The celebrated author takes us through the many shades of literature.
“Reading is at once a lonely and an intensely social act,” writes White (Creative Writing/Princeton Univ.; Our Young Man, 2016, etc.) at the beginning of his latest work of nonfiction. “The writer becomes your ideal companion—interesting, worldly, compassionate, energetic—but only if you stick with him or her for a while, long enough to throw off the chill of isolation and to hear the intelligent voice murmuring in your ear.” Here, the author intimately whispers the literary twists and turns that have shaped his life into his attentive readers’ ears. In exploring the books that have defined both his adolescence and adulthood, White dives into the various states of mind that acted as geneses for many of his novels and that elicited significant instances of self-realization. “When we’re young and impressionable, we’re led to embrace the books our first lovers love,” he writes. Though there was only one first love, his college peer Charles Burch, White had many other loves that helped develop his literary persona. This is the central premise of the book. What lies at the junction of love, literature, and writing?
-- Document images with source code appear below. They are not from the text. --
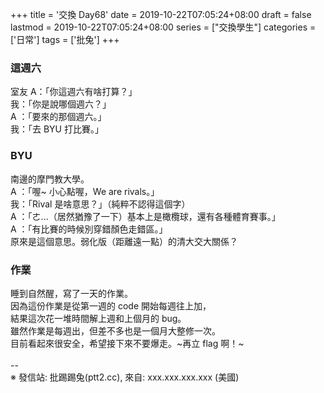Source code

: +++
title = '交換 Day68'
date = 2019-10-22T07:05:24+08:00
draft = false
lastmod = 2019-10-22T07:05:24+08:00
series = ["交換學生"]
categories = ['日常']
tags = ['批兔']
+++
### 這週六 
室友 A：「你這週六有啥打算？」<br>
我：「你是說哪個週六？」<br>
A ：「要來的那個週六。」<br>
我：「去 BYU 打比賽。」<br>

### BYU 
南邊的摩門教大學。<br>
A ：「喔~ 小心點喔，We are rivals。」<br>
我：「Rival 是啥意思？」（純粹不認得這個字）<br>
A ：「ㄜ...（居然猶豫了一下）基本上是橄欖球，還有各種體育賽事。」<br>
A ：「有比賽的時候別穿錯顏色走錯區。」<br>
原來是這個意思。弱化版（距離遠一點）的清大交大關係？<br>

### 作業 
睡到自然醒，寫了一天的作業。<br>
因為這份作業是從第一週的 code 開始每週往上加，<br>
結果這次花一堆時間解上週和上個月的 bug。<br>
雖然作業是每週出，但差不多也是一個月大整修一次。<br>
目前看起來很安全，希望接下來不要爆走。~再立 flag 啊！~<br>
<br>
--<br>
※ 發信站: 批踢踢兔(ptt2.cc), 來自: xxx.xxx.xxx.xxx (美國)<br>
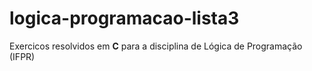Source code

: # logica-programacao-lista3
Exercicos resolvidos em **C** para a disciplina de Lógica de Programação (IFPR)

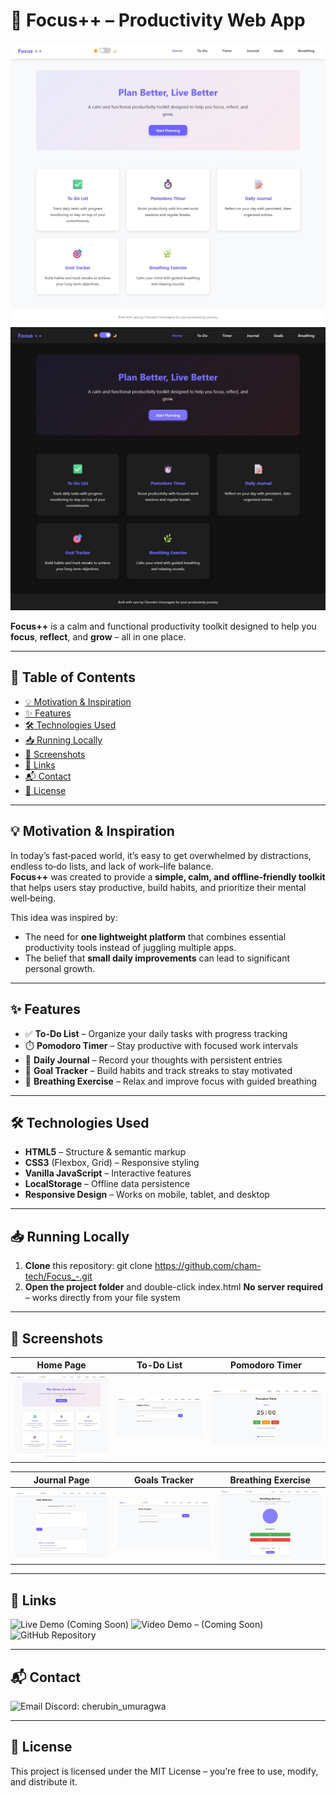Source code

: # 🌟 Focus++ – Productivity Web App

![Light Mode](assets/images/home_light_mode.jpeg)
![Dark Mode](assets/images/home_dark_mode.jpeg)

**Focus++** is a calm and functional productivity toolkit designed to help you **focus**, **reflect**, and **grow** – all in one place.

---

## 📑 Table of Contents
- [💡 Motivation & Inspiration](#-motivation--inspiration)
- [✨ Features](#-features)
- [🛠️ Technologies Used](#️-technologies-used)
- [📥 Running Locally](#-running-locally)
- [📸 Screenshots](#-screenshots)
- [🔗 Links](#-links)
- [📬 Contact](#-contact)
- [📜 License](#-license)

---

## 💡 Motivation & Inspiration
In today’s fast‑paced world, it’s easy to get overwhelmed by distractions, endless to‑do lists, and lack of work–life balance.  
**Focus++** was created to provide a **simple, calm, and offline‑friendly toolkit** that helps users stay productive, build habits, and prioritize their mental well‑being.  

This idea was inspired by:
- The need for **one lightweight platform** that combines essential productivity tools instead of juggling multiple apps.
- The belief that **small daily improvements** can lead to significant personal growth.

---

## ✨ Features
- ✅ **To-Do List** – Organize your daily tasks with progress tracking  
- ⏱️ **Pomodoro Timer** – Stay productive with focused work intervals  
- 📝 **Daily Journal** – Record your thoughts with persistent entries  
- 🎯 **Goal Tracker** – Build habits and track streaks to stay motivated  
- 🌿 **Breathing Exercise** – Relax and improve focus with guided breathing  

---

## 🛠️ Technologies Used
- **HTML5** – Structure & semantic markup
- **CSS3** (Flexbox, Grid) – Responsive styling
- **Vanilla JavaScript** – Interactive features
- **LocalStorage** – Offline data persistence
- **Responsive Design** – Works on mobile, tablet, and desktop

---

## 📥 Running Locally
1. **Clone** this repository:
   git clone https://github.com/cham-tech/Focus_-.git
2. **Open the project folder** and double-click index.html
**No server required** – works directly from your file system

---

## 📸 Screenshots

| Home Page                                        | To-Do List                             | Pomodoro Timer                              |
| ------------------------------------------------ | -------------------------------------- | ------------------------------------------- |
| ![Home Page](assets/images/home_light_mode.jpeg) | ![To-Do List](assets/images/todo.jpeg) | ![Pomodoro Timer](assets/images/timer.jpeg) |

| Journal Page                           | Goals Tracker                      | Breathing Exercise                         |
| -------------------------------------- | ---------------------------------- | ------------------------------------------ |
| ![Journal](assets/images/journal.jpeg) | ![Goals](assets/images/goals.jpeg) | ![Breathing](assets/images/breathing.jpeg) |

---

## 🔗 Links

![Live Demo](#) (Coming Soon)
![Video Demo](#) – (Coming Soon)
![GitHub Repository](https://github.com/cham-tech/Focus_-.git)

---

## 📬 Contact

![Email](mailto:"cherubinamani09@gmail.com")
Discord: cherubin_umuragwa

---

## 📜 License

This project is licensed under the MIT License – you’re free to use, modify, and distribute it.

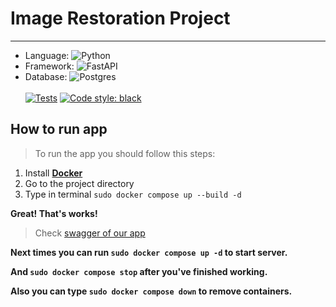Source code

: # Image Restoration Project
***
- Language: ![Python](https://img.shields.io/badge/python-3670A0?style=for-the-badge&logo=python&logoColor=ffdd54)
- Framework: ![FastAPI](https://img.shields.io/badge/FastAPI-005571?style=for-the-badge&logo=fastapi)
- Database: ![Postgres](https://img.shields.io/badge/postgres-%23316192.svg?style=for-the-badge&logo=postgresql&logoColor=white)
<br/><br/>
[![Tests](https://github.com/ramazanix/my_app/actions/workflows/tests_workflow.yaml/badge.svg)](https://github.com/ramazanix/my_app/actions/workflows/tests_workflow.yaml)
[![Code style: black](https://img.shields.io/badge/code%20style-black-000000.svg)](https://github.com/psf/black)

## How to run app
>To run the app you should follow this steps:
 
1. Install [**Docker**](https://docs.docker.com/get-docker/)
2. Go to the project directory
3. Type in terminal `sudo docker compose up --build -d`

**Great! That's works!**
>Check [swagger of our app](http://localhost/docs)

**Next times you can run `sudo docker compose up -d` to start server.**

**And `sudo docker compose stop` after you've finished working.**

**Also you can type `sudo docker compose down` to remove containers.**
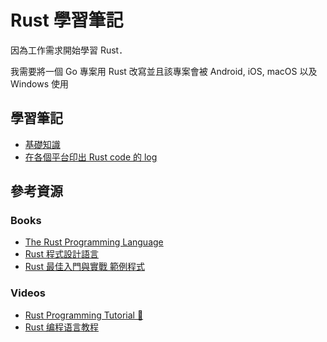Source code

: # Rust 學習筆記

因為工作需求開始學習 Rust．

我需要將一個 Go 專案用 Rust 改寫並且該專案會被 Android, iOS, macOS 以及 Windows 使用

## 學習筆記

* [基礎知識](basic)
* [在各個平台印出 Rust code 的 log](logger)


## 參考資源

### Books

* [The Rust Programming Language](https://doc.rust-lang.org/book/)
* [Rust 程式設計語言](https://rust-lang.tw/book-tw/title-page.html)
* [Rust 最佳入門與實戰 範例程式](https://github.com/mc6666/RUST_Book)  

### Videos
* [Rust Programming Tutorial 🦀](https://youtube.com/playlist?list=PLDbRgZ0OOEpUkWDGqp91ODn0dk7LPBAUL&si=7Vxw8U1TdQ0wrHmA)
* [Rust 编程语言教程](https://youtube.com/playlist?list=PL3azK8C0kje0JhruoApoLqZeIgvE9uVR0&si=HJ6QeNDwyx58MGxc)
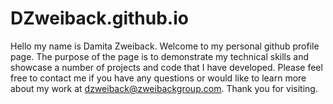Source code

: # DZweiback.github.io
Hello my name is Damita Zweiback.
Welcome to my personal github profile page.
The purpose of the page is to demonstrate my technical skills and showcase a number of projects and code that I have developed.
Please feel free to contact me if you have any questions or would like to learn more about my work at dzweiback@zweibackgroup.com.
Thank you for visiting.
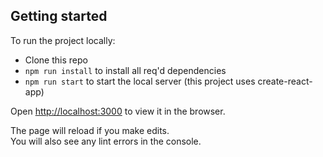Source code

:## Getting started

To run the project locally:

- Clone this repo
- `npm run install` to install all req'd dependencies
- `npm run start` to start the local server (this project uses create-react-app)

Open [http://localhost:3000](http://localhost:3000) to view it in the browser.

The page will reload if you make edits.\
You will also see any lint errors in the console.
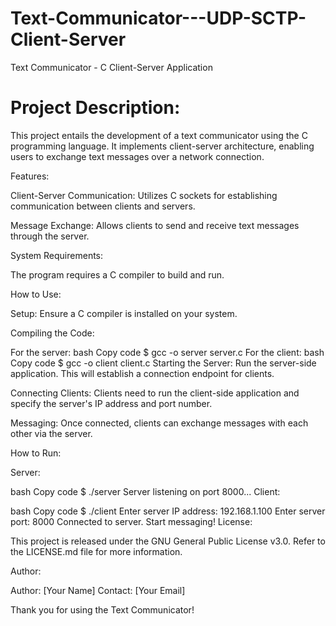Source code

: # Text-Communicator---UDP-SCTP-Client-Server

Text Communicator - C Client-Server Application

# Project Description:

This project entails the development of a text communicator using the C programming language. It implements client-server architecture, enabling users to exchange text messages over a network connection.

Features:

Client-Server Communication: Utilizes C sockets for establishing communication between clients and servers.

Message Exchange: Allows clients to send and receive text messages through the server.

System Requirements:

The program requires a C compiler to build and run.

How to Use:

Setup: Ensure a C compiler is installed on your system.

Compiling the Code:

For the server:
bash
Copy code
$ gcc -o server server.c
For the client:
bash
Copy code
$ gcc -o client client.c
Starting the Server: Run the server-side application. This will establish a connection endpoint for clients.

Connecting Clients: Clients need to run the client-side application and specify the server's IP address and port number.

Messaging: Once connected, clients can exchange messages with each other via the server.

How to Run:

Server:

bash
Copy code
$ ./server
Server listening on port 8000...
Client:

bash
Copy code
$ ./client
Enter server IP address: 192.168.1.100
Enter server port: 8000
Connected to server. Start messaging!
License:

This project is released under the GNU General Public License v3.0. Refer to the LICENSE.md file for more information.

Author:

Author: [Your Name]
Contact: [Your Email]

Thank you for using the Text Communicator!




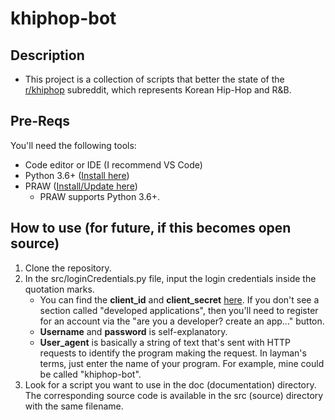# khiphop-bot

## Description

* This project is a collection of scripts that better the state of the [r/khiphop](https://www.reddit.com/r/khiphop/) subreddit, which represents Korean Hip-Hop and R&B.

## Pre-Reqs
You'll need the following tools:
* Code editor or IDE (I recommend VS Code)
* Python 3.6+ ([Install here](https://www.python.org/downloads/))
* PRAW ([Install/Update here](https://praw.readthedocs.io/en/stable/getting_started/installation.html))
    * PRAW supports Python 3.6+.

## How to use (for future, if this becomes open source)

1. Clone the repository.
2. In the src/loginCredentials.py file, input the login credentials inside the quotation marks.
    * You can find the **client_id** and **client_secret** [here](https://www.reddit.com/prefs/apps). If you don't see a section called "developed applications", then you'll need to register for an account via the "are you a developer? create an app..." button.
    * **Username** and **password** is self-explanatory.
    * **User_agent** is basically a string of text that's sent with HTTP requests to identify the program making the request. In layman's terms, just enter the name of your program. For example, mine could be called "khiphop-bot".
3. Look for a script you want to use in the doc (documentation) directory. The corresponding source code is available in the src (source) directory with the same filename. 


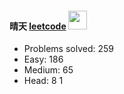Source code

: #### 晴天  [leetcode](https://leetcode-cn.com/u/qing-tian-5/)  <img src="https://raw.githubusercontent.com/MartinHeinz/MartinHeinz/master/wave.gif" width="30px">

* Problems solved: 259
* Easy: 186
* Medium: 65
* Head: 8
1
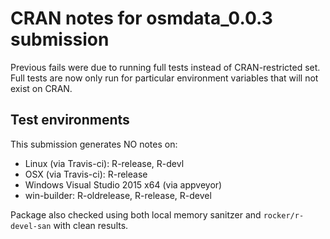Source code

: # CRAN notes for osmdata_0.0.3 submission

Previous fails were due to running full tests instead of CRAN-restricted set.
Full tests are now only run for particular environment variables that will not
exist on CRAN.

## Test environments

This submission generates NO notes on:
* Linux (via Travis-ci): R-release, R-devl
* OSX (via Travis-ci): R-release
* Windows Visual Studio 2015 x64 (via appveyor)
* win-builder: R-oldrelease, R-release, R-devel

Package also checked using both local memory sanitzer and `rocker/r-devel-san`
with clean results. 
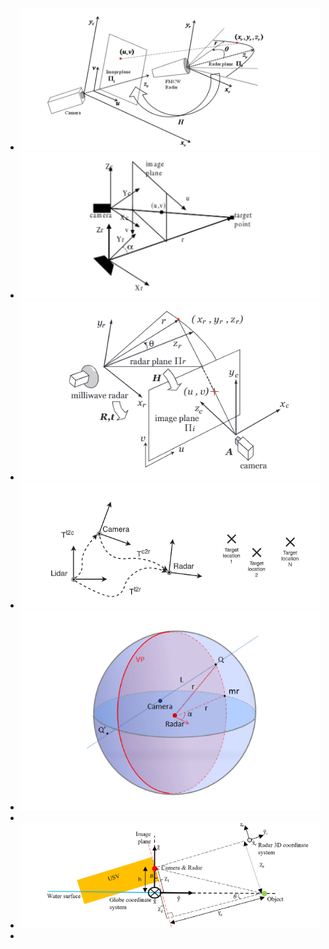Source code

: - ![image.png](../assets/image_1653620268664_0.png)
- ![image.png](../assets/image_1653620291303_0.png)
- ![image.png](../assets/image_1653620308906_0.png)
- ![image.png](../assets/image_1653620351419_0.png)
- ![image.png](../assets/image_1653620373778_0.png)
-
- ![image.png](../assets/image_1653620435318_0.png)
-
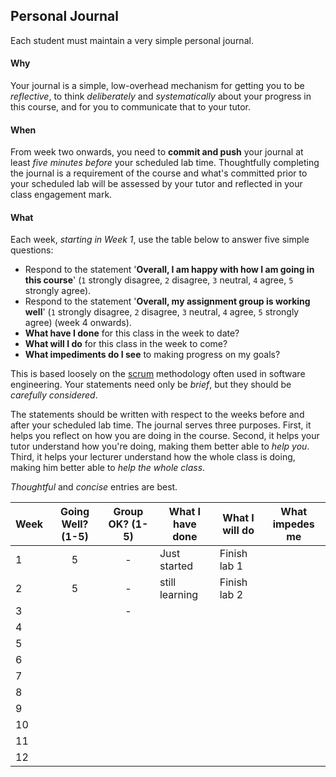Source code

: ## Personal Journal

Each student must maintain a very simple personal journal.

#### Why

Your journal is a simple, low-overhead mechanism for getting you to be
_reflective_, to think _deliberately_ and _systematically_ about your
progress in this course, and for you to communicate
that to your tutor.

#### When

From week two onwards, you need to **commit and push** your journal at least
*five minutes before* your scheduled lab time.  Thoughtfully completing the
journal is a requirement of the course and what's committed prior to your scheduled
lab will be assessed by your tutor and reflected in your class engagement mark.

#### What

Each week, *starting in Week 1*, use the table below to answer five simple
questions:
* Respond to the statement '**Overall, I am happy with how I am going in this course**' (`1` strongly disagree, `2` disagree, `3` neutral, `4` agree, `5` strongly agree).
* Respond to the statement '**Overall, my assignment group is working well**' (`1` strongly disagree, `2` disagree, `3` neutral, `4` agree, `5` strongly agree) (week 4 onwards).
* **What have I done** for this class in the week to date?
* **What will I do** for this class in the week to come?
* **What impediments do I see** to making progress on my goals?

This is based loosely on the [scrum](https://en.wikipedia.org/wiki/Scrum_(software_development))
methodology often used in software engineering.   Your statements need only be  _brief_,
but they should be _carefully considered_.

The statements should be written with respect to the weeks before and after your
scheduled lab time. 
The journal serves three purposes.
First, it helps you reflect on how you are doing in the course.
Second, it helps your tutor understand how you're doing, making them better able to *help you*.
Third, it helps your lecturer understand how the whole class is doing, making him better able to *help the whole class*.

*Thoughtful* and *concise* entries are best.

| Week | Going Well? (1-5) | Group OK? (1-5) | What I have done | What I will do | What impedes me |
|---|:---:|:---:|---|---|---|
| 1 |5|-|Just started|Finish lab 1|
| 2 |5|-|still learning|Finish lab 2|
| 3 ||-|||
| 4 |||||
| 5 |||||
| 6 |||||
| 7 |||||
| 8 |||||
| 9 |||||
| 10 |||||
| 11 |||||
| 12 |||||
What stories define us, and how do we define stories? Taking his readers from Alexander Trocchi to Joyce Carol Oates to Roland Barthes to Leo Tolstoy, White’s repertoire is impressive; refreshingly, it’s never pretentious. White’s prose oozes mysticism and melancholy, the kind of melancholy that makes readers sigh with wonder and hope. “We like writers who can see the world around them,” he writes, “who don’t attribute impossible motives or responses to their characters, who can keep a balance between action and introspection, whose style is relaxed and flowing and conversational.” Throughout, White’s reflections are just as lucid as they are fascinating and just as compelling as they are bountiful.
A literary delicacy with more takeaways than one can count.